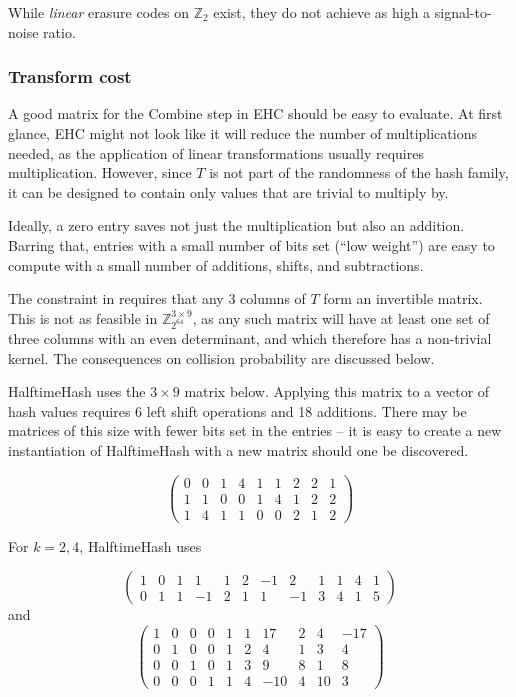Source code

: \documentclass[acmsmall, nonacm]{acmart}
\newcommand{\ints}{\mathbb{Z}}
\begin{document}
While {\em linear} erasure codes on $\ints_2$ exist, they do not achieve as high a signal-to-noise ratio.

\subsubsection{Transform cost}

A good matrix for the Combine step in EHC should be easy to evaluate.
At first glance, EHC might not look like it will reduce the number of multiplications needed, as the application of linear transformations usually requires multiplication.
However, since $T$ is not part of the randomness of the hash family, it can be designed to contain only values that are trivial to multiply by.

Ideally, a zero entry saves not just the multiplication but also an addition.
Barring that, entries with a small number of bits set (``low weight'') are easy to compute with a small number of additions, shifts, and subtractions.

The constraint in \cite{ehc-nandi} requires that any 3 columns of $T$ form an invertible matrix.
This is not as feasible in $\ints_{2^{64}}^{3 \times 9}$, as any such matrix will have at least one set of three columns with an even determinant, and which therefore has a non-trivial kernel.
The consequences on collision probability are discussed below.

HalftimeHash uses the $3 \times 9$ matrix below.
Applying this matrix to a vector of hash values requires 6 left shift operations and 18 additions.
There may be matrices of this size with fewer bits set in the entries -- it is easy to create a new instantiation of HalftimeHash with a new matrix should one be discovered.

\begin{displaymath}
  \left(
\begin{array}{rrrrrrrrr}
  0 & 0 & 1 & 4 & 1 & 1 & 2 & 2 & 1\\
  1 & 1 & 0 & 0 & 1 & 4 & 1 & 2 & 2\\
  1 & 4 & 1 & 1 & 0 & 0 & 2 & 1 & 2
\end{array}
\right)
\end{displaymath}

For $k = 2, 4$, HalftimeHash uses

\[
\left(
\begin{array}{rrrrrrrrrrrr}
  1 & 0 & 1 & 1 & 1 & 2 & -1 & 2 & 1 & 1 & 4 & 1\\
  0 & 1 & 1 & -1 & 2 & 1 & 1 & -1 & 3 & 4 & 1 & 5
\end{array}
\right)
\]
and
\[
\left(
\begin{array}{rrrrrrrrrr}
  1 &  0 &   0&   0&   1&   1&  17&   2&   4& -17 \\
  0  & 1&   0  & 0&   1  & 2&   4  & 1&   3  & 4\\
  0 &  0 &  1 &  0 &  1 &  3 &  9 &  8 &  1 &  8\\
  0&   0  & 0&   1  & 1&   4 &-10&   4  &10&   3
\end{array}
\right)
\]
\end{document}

What you will do:
Find the string "number" in the listing and copy every line in which it occurs.

Exercise response:
At first glance, EHC might not look like it will reduce the number of multiplications needed, as the application of linear transformations usually requires multiplication.
Barring that, entries with a small number of bits set (``low weight'') are easy to compute with a small number of additions, shifts, and subtractions.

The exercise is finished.